Here is a different not-so-lethal in the end incident of Gurdjieff's car smashing against a tree.
[quote author=Gurdjieff and The Women of the Rope]
Friday May 14, 1937
Miss Gordon telephoned that he (Gurdjieff) had telephoned from Cannes that "something was" with his car, and that he was taking the train. This noon, still in pajamas and typing, he sent me word he was downstairs. I threw on topcoat and descended. He was pacing up and down, his arm in a sling. Before explaining, he asked all about each patient to whom I had been giving piqûres in his absence. Then he said he had left his car on a steep Alp, engine off, handbrake only holding, while he went to look at the view. In the car there was a woman and children. Suddenly the car moved forward toward the curve and precipice. With one gigantic bound - "never was my brain so quick" - he leaped on the running board, put his arm inside, and steered the Buick straight off the road downhill to the only tree in sight. The car was smashed to bits, but the occupants were saved. He was thrown into the air, turned over several times and fell on his shoulder. "Almost all was finished; me, my work, all of you".
pg156-157
[/quote]
Before his passing in 1949, Gurdjieff had another serious car accident in 1948. He suffered severe internal injuries in that crash.

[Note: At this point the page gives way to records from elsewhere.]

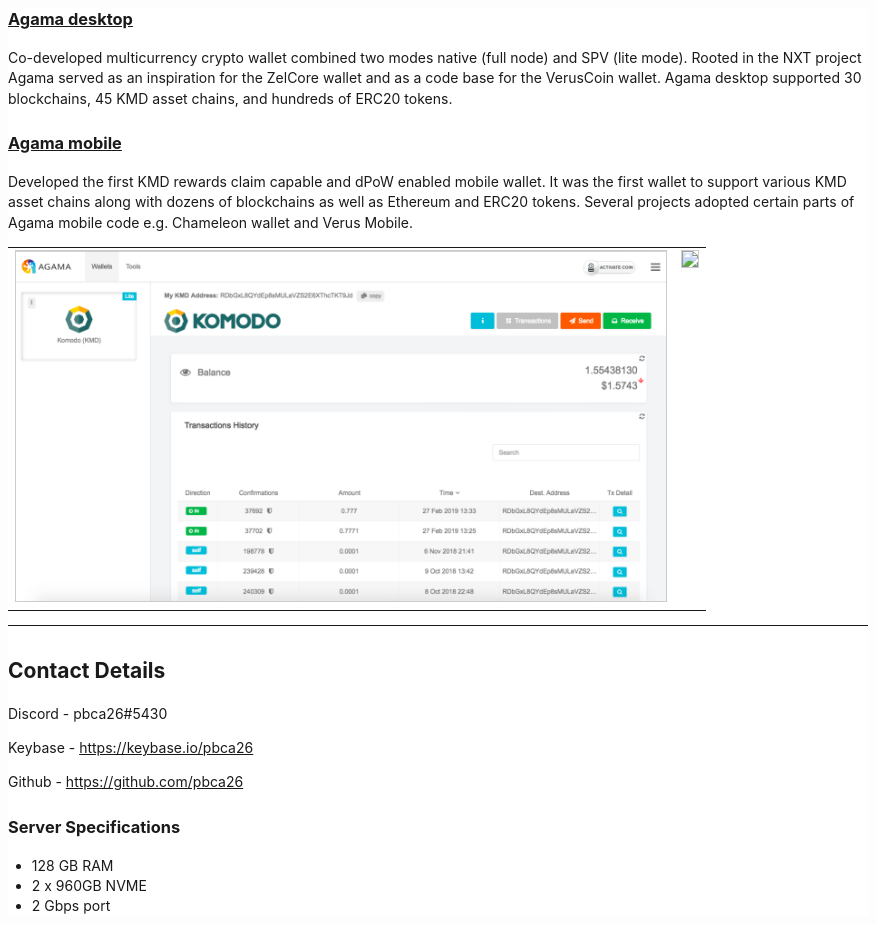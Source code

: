 ### [Agama desktop](https://github.com/komodoPlatform/Agama)
Co-developed multicurrency crypto wallet combined two modes native (full node) and SPV (lite mode). Rooted in the NXT project Agama served as an inspiration for the ZelCore wallet and as a code base for the VerusCoin wallet. Agama desktop supported 30 blockchains, 45 KMD asset chains, and hundreds of ERC20 tokens.

### [Agama mobile](https://github.com/pbca26/agama-mobile)
Developed the first KMD rewards claim capable and dPoW enabled mobile wallet. It was the first wallet to support various KMD asset chains along with dozens of blockchains as well as Ethereum and ERC20 tokens. Several projects adopted certain parts of Agama mobile code e.g. Chameleon wallet and Verus Mobile. 

<table align="center" width="900px">
  <tr>
    <td align="left"><a href="agama-desktop.png"><img height="350" src="./agama-desktop.png" style="border: solid 1px #ccc"></a</td>
    <td align="right"><a href="https://pbs.twimg.com/media/Dou84MOXkAEdjQE.jpg"><img height="350" src="https://pbs.twimg.com/media/Dou84MOXkAEdjQE.jpg" style="border: solid 1px #ccc"></a>
    </td>
  </tr>
</table>

---

## Contact Details
Discord - pbca26#5430

Keybase - https://keybase.io/pbca26

Github - https://github.com/pbca26

### Server Specifications
- 128 GB RAM
- 2 x 960GB NVME
- 2 Gbps port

From different accounts, Gurdjieff apparently drove quite recklessly. He apparently taught himself driving. Here is Kathryn Hulme, one of the "women of the rope" reminiscing
[quote author=Kathryn Hulme]
He drove like a wild man, cutting in and out of traffic without hand signals or even space to accommodate his car in the lanes he suddenly switched to . . . until he was in them, safe by a hair . . . he always got away first on the green light even (so it seemed) when he was one or two cars behind the starting line . . . the chances he took overtaking buses and trucks were terrifying. I watched with suspended breath each time he swung out around a truck and headed directly into another coming toward him on the narrow two lane road.
[/quote]
Fritz Peters recounted similar accounts where Gurdjieff would drive on the wrong side of the road and would not check for gas or carry enough gas so that the car unexpectedly came to a halt in the middle of the road.
So, even if his accident had a "hyperdimensional" element, Gurdjieff's antics with the car significantly increased the chances of something going wrong on the road.